**Data for analysis**
* * *
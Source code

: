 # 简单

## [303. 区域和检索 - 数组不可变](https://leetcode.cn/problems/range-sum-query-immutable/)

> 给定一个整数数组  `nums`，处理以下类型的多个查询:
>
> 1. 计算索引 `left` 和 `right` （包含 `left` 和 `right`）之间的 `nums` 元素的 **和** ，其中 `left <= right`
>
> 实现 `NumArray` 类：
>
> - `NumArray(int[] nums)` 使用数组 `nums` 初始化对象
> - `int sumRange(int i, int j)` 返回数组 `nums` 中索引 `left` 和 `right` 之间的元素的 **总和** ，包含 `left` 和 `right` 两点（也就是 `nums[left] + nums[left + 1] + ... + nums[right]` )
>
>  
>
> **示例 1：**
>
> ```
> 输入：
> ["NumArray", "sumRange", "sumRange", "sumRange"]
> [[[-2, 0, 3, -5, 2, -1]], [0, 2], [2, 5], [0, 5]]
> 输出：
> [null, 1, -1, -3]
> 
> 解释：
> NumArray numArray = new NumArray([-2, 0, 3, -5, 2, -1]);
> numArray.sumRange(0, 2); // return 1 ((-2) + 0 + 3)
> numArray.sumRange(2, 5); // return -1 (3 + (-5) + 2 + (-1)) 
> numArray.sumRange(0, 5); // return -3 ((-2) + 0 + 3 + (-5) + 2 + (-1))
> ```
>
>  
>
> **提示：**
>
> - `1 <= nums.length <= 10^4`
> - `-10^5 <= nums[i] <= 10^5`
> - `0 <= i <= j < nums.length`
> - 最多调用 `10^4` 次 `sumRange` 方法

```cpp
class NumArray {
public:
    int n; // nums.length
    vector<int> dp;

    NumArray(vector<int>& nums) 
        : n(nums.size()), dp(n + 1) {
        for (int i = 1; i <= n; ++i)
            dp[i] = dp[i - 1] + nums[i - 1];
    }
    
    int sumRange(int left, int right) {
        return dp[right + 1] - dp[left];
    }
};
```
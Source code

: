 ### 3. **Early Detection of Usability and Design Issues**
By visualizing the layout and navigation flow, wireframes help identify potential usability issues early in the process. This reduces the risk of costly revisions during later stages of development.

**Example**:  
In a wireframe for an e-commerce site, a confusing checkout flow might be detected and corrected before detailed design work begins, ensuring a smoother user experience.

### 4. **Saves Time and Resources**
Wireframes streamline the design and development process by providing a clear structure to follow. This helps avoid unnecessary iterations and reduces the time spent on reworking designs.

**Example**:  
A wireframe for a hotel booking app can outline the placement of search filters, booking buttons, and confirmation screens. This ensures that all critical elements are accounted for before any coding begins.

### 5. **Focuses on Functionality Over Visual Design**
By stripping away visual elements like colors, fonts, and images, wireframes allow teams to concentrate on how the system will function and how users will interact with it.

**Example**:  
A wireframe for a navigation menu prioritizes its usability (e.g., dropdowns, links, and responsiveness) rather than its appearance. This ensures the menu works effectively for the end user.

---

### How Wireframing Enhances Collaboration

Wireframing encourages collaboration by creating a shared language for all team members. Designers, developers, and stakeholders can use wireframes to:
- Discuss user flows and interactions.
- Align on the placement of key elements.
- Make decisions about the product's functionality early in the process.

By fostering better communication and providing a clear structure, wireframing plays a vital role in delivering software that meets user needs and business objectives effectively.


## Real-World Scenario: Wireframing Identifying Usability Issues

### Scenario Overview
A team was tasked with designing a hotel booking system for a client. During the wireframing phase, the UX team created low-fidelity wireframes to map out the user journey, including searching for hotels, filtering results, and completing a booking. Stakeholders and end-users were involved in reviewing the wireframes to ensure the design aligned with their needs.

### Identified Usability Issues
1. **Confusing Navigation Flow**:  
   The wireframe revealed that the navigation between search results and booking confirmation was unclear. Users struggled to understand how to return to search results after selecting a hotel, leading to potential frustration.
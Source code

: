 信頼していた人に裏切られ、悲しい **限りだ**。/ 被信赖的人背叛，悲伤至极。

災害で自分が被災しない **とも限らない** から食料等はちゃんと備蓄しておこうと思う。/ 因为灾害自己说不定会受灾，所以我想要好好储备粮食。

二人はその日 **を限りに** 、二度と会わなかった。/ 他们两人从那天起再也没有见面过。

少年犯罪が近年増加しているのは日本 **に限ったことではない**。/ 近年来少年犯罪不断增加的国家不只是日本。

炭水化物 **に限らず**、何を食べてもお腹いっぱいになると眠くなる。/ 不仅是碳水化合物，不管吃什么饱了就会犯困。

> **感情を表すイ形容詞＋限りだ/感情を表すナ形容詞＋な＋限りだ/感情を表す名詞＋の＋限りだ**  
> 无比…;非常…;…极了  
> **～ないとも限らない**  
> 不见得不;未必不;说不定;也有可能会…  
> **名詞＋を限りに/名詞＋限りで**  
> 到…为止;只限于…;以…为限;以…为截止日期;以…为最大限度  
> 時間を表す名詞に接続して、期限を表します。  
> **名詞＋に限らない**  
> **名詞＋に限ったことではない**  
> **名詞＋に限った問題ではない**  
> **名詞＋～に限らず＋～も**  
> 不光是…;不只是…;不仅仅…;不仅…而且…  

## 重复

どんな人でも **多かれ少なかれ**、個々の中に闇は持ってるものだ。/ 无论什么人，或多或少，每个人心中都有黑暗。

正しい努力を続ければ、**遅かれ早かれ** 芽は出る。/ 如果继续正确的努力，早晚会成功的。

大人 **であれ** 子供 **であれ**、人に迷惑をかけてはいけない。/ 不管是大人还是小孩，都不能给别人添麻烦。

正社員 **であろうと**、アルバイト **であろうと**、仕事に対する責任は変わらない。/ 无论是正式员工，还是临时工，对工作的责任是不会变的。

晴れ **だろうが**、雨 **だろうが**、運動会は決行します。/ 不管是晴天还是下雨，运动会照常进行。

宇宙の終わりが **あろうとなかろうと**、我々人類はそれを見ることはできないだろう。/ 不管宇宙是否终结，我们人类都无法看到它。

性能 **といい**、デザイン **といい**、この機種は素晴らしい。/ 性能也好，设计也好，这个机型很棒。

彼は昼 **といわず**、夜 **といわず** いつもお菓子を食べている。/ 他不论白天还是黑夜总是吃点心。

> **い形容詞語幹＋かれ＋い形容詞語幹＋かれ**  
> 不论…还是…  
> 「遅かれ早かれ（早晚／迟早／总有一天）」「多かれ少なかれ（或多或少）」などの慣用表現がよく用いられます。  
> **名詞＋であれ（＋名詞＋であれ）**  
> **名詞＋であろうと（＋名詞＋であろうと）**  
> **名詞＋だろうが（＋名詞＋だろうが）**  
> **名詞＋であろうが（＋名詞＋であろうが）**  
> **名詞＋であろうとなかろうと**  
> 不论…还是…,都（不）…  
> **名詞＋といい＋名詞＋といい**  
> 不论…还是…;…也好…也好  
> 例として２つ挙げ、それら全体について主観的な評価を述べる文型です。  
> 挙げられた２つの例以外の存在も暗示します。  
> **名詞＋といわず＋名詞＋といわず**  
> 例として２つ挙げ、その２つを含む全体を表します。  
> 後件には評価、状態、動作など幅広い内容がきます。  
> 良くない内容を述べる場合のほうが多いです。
* * *
**The task**
Count the lines above that contain the word "といわず", and reply with only that number.

**Task result**
2